The slowdown in price appreciation has helped make homes more affordable. Mortgage rates have also fallen since January. Cheaper homes and lower rates appear to be reversing last year’s sales slump. Sales of existing homes soared in February, though they remain slightly below where they were a year ago.
Some red-hot markets have cooled off. Home prices in Seattle rose just 4.1% in January from a year ago, compared with a 12.8% gain in January 2018.
And in San Francisco, where the typical home costs well over $1 million, the annual price increase was 1.8% in January, down from a 10.2% increase a year earlier.
Las Vegas reported the sharpest increase in January from a year ago at 10.5%, followed by Phoenix with 7.5% and Minneapolis at 5.1%.

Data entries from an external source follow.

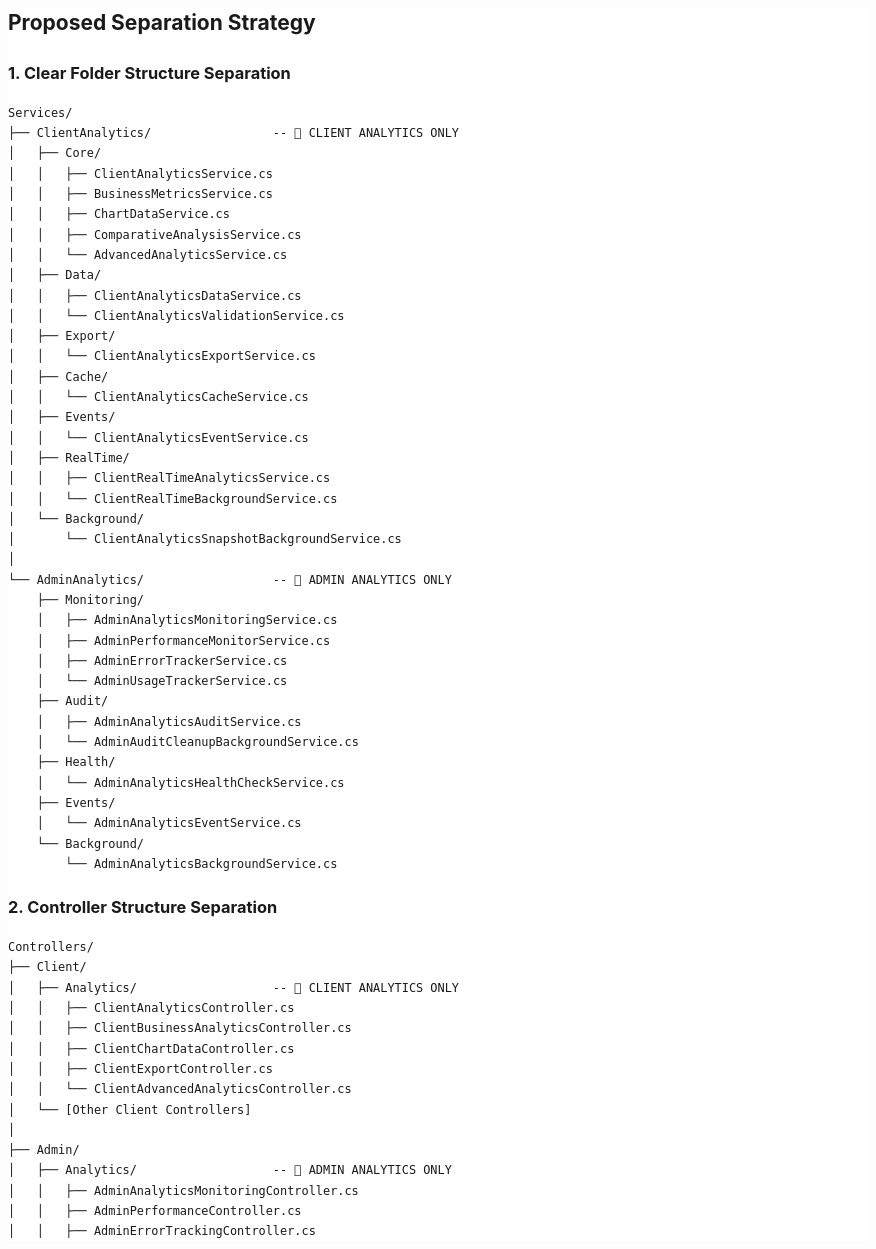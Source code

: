 ## Proposed Separation Strategy

### **1. Clear Folder Structure Separation**

```
Services/
├── ClientAnalytics/                 -- 🎯 CLIENT ANALYTICS ONLY
│   ├── Core/
│   │   ├── ClientAnalyticsService.cs
│   │   ├── BusinessMetricsService.cs
│   │   ├── ChartDataService.cs
│   │   ├── ComparativeAnalysisService.cs
│   │   └── AdvancedAnalyticsService.cs
│   ├── Data/
│   │   ├── ClientAnalyticsDataService.cs
│   │   └── ClientAnalyticsValidationService.cs
│   ├── Export/
│   │   └── ClientAnalyticsExportService.cs
│   ├── Cache/
│   │   └── ClientAnalyticsCacheService.cs
│   ├── Events/
│   │   └── ClientAnalyticsEventService.cs
│   ├── RealTime/
│   │   ├── ClientRealTimeAnalyticsService.cs
│   │   └── ClientRealTimeBackgroundService.cs
│   └── Background/
│       └── ClientAnalyticsSnapshotBackgroundService.cs
│
└── AdminAnalytics/                  -- 🎯 ADMIN ANALYTICS ONLY
    ├── Monitoring/
    │   ├── AdminAnalyticsMonitoringService.cs
    │   ├── AdminPerformanceMonitorService.cs
    │   ├── AdminErrorTrackerService.cs
    │   └── AdminUsageTrackerService.cs
    ├── Audit/
    │   ├── AdminAnalyticsAuditService.cs
    │   └── AdminAuditCleanupBackgroundService.cs
    ├── Health/
    │   └── AdminAnalyticsHealthCheckService.cs
    ├── Events/
    │   └── AdminAnalyticsEventService.cs
    └── Background/
        └── AdminAnalyticsBackgroundService.cs
```

### **2. Controller Structure Separation**

```
Controllers/
├── Client/
│   ├── Analytics/                   -- 🎯 CLIENT ANALYTICS ONLY
│   │   ├── ClientAnalyticsController.cs
│   │   ├── ClientBusinessAnalyticsController.cs
│   │   ├── ClientChartDataController.cs
│   │   ├── ClientExportController.cs
│   │   └── ClientAdvancedAnalyticsController.cs
│   └── [Other Client Controllers]
│
├── Admin/
│   ├── Analytics/                   -- 🎯 ADMIN ANALYTICS ONLY
│   │   ├── AdminAnalyticsMonitoringController.cs
│   │   ├── AdminPerformanceController.cs
│   │   ├── AdminErrorTrackingController.cs
```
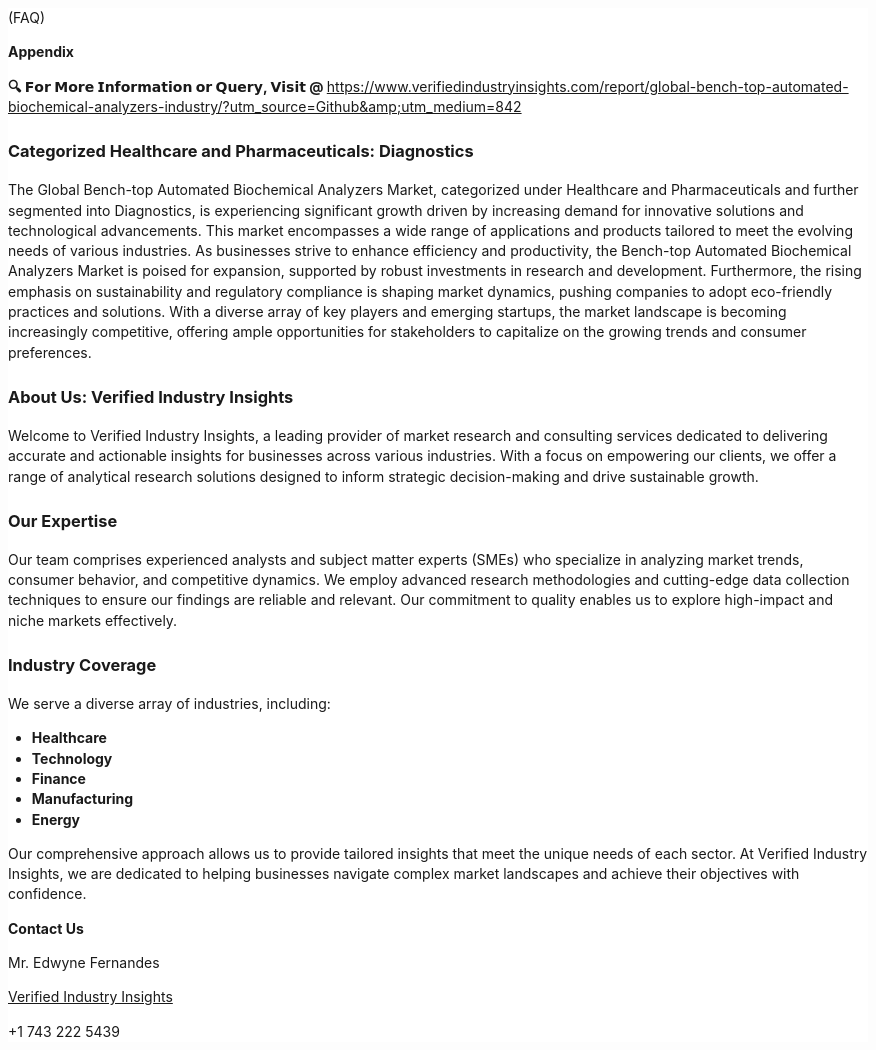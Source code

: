 (FAQ)</strong></p><p><strong>Appendix<br /></strong></p><p><strong>🔍 𝗙𝗼𝗿 𝗠𝗼𝗿𝗲 𝗜𝗻𝗳𝗼𝗿𝗺𝗮𝘁𝗶𝗼𝗻 𝗼𝗿 𝗤𝘂𝗲𝗿𝘆, 𝗩𝗶𝘀𝗶𝘁 @ </strong><a href="https://www.verifiedindustryinsights.com/report/global-bench-top-automated-biochemical-analyzers-industry/?utm_source=Github&amp;utm_medium=842">https://www.verifiedindustryinsights.com/report/global-bench-top-automated-biochemical-analyzers-industry/?utm_source=Github&amp;utm_medium=842</a>&nbsp;</p><h3>Categorized Healthcare and Pharmaceuticals: Diagnostics </h3><p>The Global Bench-top Automated Biochemical Analyzers Market, categorized under Healthcare and Pharmaceuticals and further segmented into Diagnostics, is experiencing significant growth driven by increasing demand for innovative solutions and technological advancements. This market encompasses a wide range of applications and products tailored to meet the evolving needs of various industries. As businesses strive to enhance efficiency and productivity, the Bench-top Automated Biochemical Analyzers Market is poised for expansion, supported by robust investments in research and development. Furthermore, the rising emphasis on sustainability and regulatory compliance is shaping market dynamics, pushing companies to adopt eco-friendly practices and solutions. With a diverse array of key players and emerging startups, the market landscape is becoming increasingly competitive, offering ample opportunities for stakeholders to capitalize on the growing trends and consumer preferences.</p><h3>About Us: Verified Industry Insights</h3><p>Welcome to Verified Industry Insights, a leading provider of market research and consulting services dedicated to delivering accurate and actionable insights for businesses across various industries. With a focus on empowering our clients, we offer a range of analytical research solutions designed to inform strategic decision-making and drive sustainable growth.</p><h3>Our Expertise</h3><p>Our team comprises experienced analysts and subject matter experts (SMEs) who specialize in analyzing market trends, consumer behavior, and competitive dynamics. We employ advanced research methodologies and cutting-edge data collection techniques to ensure our findings are reliable and relevant. Our commitment to quality enables us to explore high-impact and niche markets effectively.</p><h3>Industry Coverage</h3><p>We serve a diverse array of industries, including:</p><ul><li><strong>Healthcare</strong></li><li><strong>Technology</strong></li><li><strong>Finance</strong></li><li><strong>Manufacturing</strong></li><li><strong>Energy</strong></li></ul><p>Our comprehensive approach allows us to provide tailored insights that meet the unique needs of each sector. At Verified Industry Insights, we are dedicated to helping businesses navigate complex market landscapes and achieve their objectives with confidence.</p><p><strong>Contact Us</strong></p><p>Mr. Edwyne Fernandes</p><p><a href="https://www.verifiedindustryinsights.com/">Verified Industry Insights</a></p><p>+1 743 222 5439</p>
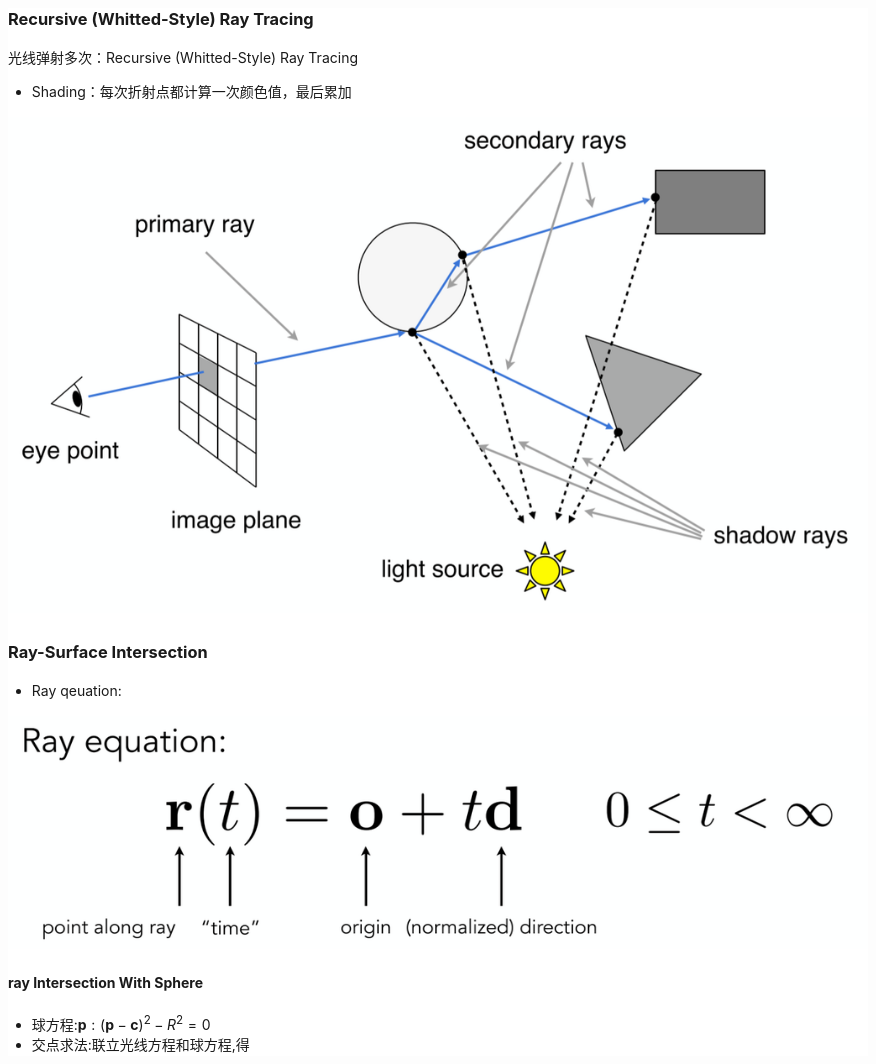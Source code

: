### Recursive (Whitted-Style) Ray Tracing
光线弹射多次：Recursive (Whitted-Style) Ray Tracing
- Shading：每次折射点都计算一次颜色值，最后累加

![](Games101/Recursive%20Ray%20Tracing.png)

### Ray-Surface Intersection
* Ray qeuation:

![](Games101/ray_equation.png)

#### ray Intersection With Sphere
* 球方程:$\mathbf{p}: (\mathbf{p} - \mathbf{c})^{2} - R^{2} = 0$
* 交点求法:联立光线方程和球方程,得
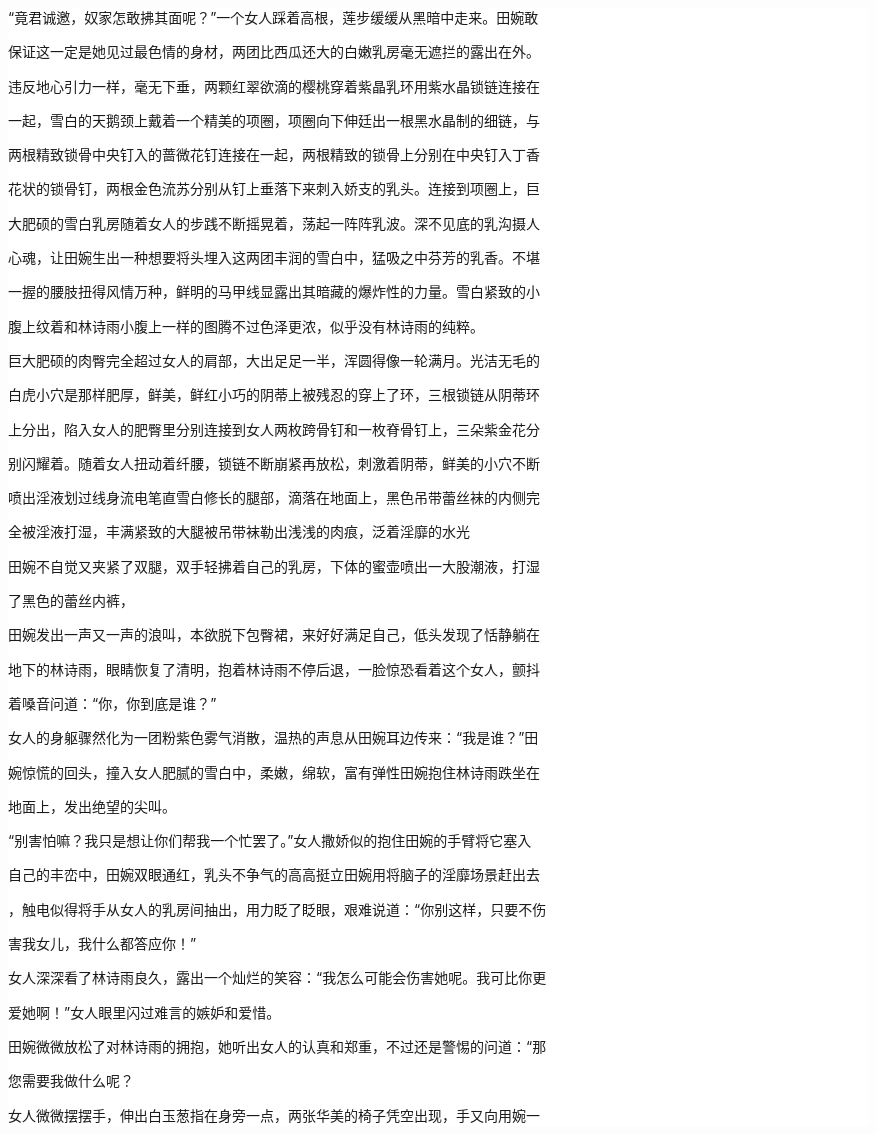 “竟君诚邀，奴家怎敢拂其面呢？”一个女人踩着高根，莲步缓缓从黑暗中走来。田婉敢

保证这一定是她见过最色情的身材，两团比西瓜还大的白嫩乳房毫无遮拦的露出在外。

违反地心引力一样，毫无下垂，两颗红翠欲滴的樱桃穿着紫晶乳环用紫水晶锁链连接在

一起，雪白的天鹅颈上戴着一个精美的项圈，项圈向下伸廷出一根黑水晶制的细链，与

两根精致锁骨中央钉入的蔷微花钉连接在一起，两根精致的锁骨上分别在中央钉入丁香

花状的锁骨钉，两根金色流苏分别从钉上垂落下来刺入娇支的乳头。连接到项圈上，巨

大肥硕的雪白乳房随着女人的步践不断摇晃着，荡起一阵阵乳波。深不见底的乳沟摄人

心魂，让田婉生出一种想要将头埋入这两团丰润的雪白中，猛吸之中芬芳的乳香。不堪

一握的腰肢扭得风情万种，鲜明的马甲线显露出其暗藏的爆炸性的力量。雪白紧致的小

腹上纹着和林诗雨小腹上一样的图腾不过色泽更浓，似乎没有林诗雨的纯粹。

巨大肥硕的肉臀完全超过女人的肩部，大出足足一半，浑圆得像一轮满月。光洁无毛的

白虎小穴是那样肥厚，鲜美，鲜红小巧的阴蒂上被残忍的穿上了环，三根锁链从阴蒂环

上分出，陷入女人的肥臀里分别连接到女人两枚跨骨钉和一枚脊骨钉上，三朵紫金花分

别闪耀着。随着女人扭动着纤腰，锁链不断崩紧再放松，刺激着阴蒂，鲜美的小穴不断

喷出淫液划过线身流电笔直雪白修长的腿部，滴落在地面上，黑色吊带蕾丝袜的内侧完

全被淫液打湿，丰满紧致的大腿被吊带袜勒出浅浅的肉痕，泛着淫靡的水光

田婉不自觉又夹紧了双腿，双手轻拂着自己的乳房，下体的蜜壶喷出一大股潮液，打湿

了黑色的蕾丝内裤，

田婉发出一声又一声的浪叫，本欲脱下包臀裙，来好好满足自己，低头发现了恬静躺在

地下的林诗雨，眼睛恢复了清明，抱着林诗雨不停后退，一脸惊恐看着这个女人，颤抖

着嗓音问道：“你，你到底是谁？”

女人的身躯骤然化为一团粉紫色雾气消散，温热的声息从田婉耳边传来：“我是谁？”田

婉惊慌的回头，撞入女人肥腻的雪白中，柔嫩，绵软，富有弹性田婉抱住林诗雨跌坐在

地面上，发出绝望的尖叫。

“别害怕嘛？我只是想让你们帮我一个忙罢了。”女人撒娇似的抱住田婉的手臂将它塞入

自己的丰峦中，田婉双眼通红，乳头不争气的高高挺立田婉用将脑子的淫靡场景赶出去

，触电似得将手从女人的乳房间抽出，用力眨了眨眼，艰难说道：“你别这样，只要不伤

害我女儿，我什么都答应你！”

女人深深看了林诗雨良久，露出一个灿烂的笑容：“我怎么可能会伤害她呢。我可比你更

爱她啊！”女人眼里闪过难言的嫉妒和爱惜。

田婉微微放松了对林诗雨的拥抱，她听出女人的认真和郑重，不过还是警惕的问道：“那

您需要我做什么呢？

女人微微摆摆手，伸出白玉葱指在身旁一点，两张华美的椅子凭空出现，手又向用婉一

Home prices are now rising at roughly the same pace as incomes, a remarkable shift after six years of increases that far outpaced wages. Average hourly earnings rose 3.4% in February from a year ago.
Mortgage rates jumped roughly a full percentage point last year, peaking at nearly 5% in November. That throttled home sales, which fell 3.1% in 2018.
But rates have since slipped to 4.28% for an average 30-year fixed rate mortgage. Rates will likely fall further as the Federal Reserve has signalled it may not raise short-term rates at all this year.
Lower rates haven’t yet turned around home construction, which is being held back by higher prices for labour and land.
The number of homes under construction fell 8.7% in February, as ground breakings for single-family houses plunged to their lowest level in nearly two years.
The Commerce Department said that builders started construction at a seasonally adjusted annual rate of 1.16 million units last month, down from a 1.27 million pace in January. The setback stems from a 17% drop in the building of single-family houses, which posted the weakest pace since May 2017. Apartment construction increased in February.
Single-family housing starts are running 2.3% below last year’s pace. Lower mortgage rates at the start of 2019 appear to be boosting buyer demand for housing, but builders are contending with rising costs for labour and land that limit how much new construction can take place.
Starts plummeted 29.5% in the Northeast. They declined by 6.8% in the South and 18.9% in the West. Home construction increased 26.8% in the Midwest, but the gains came entirely from apartment complexes.
Housing permits, an indicator of future activity, fell 1.6% to an annual rate of 1.30 million.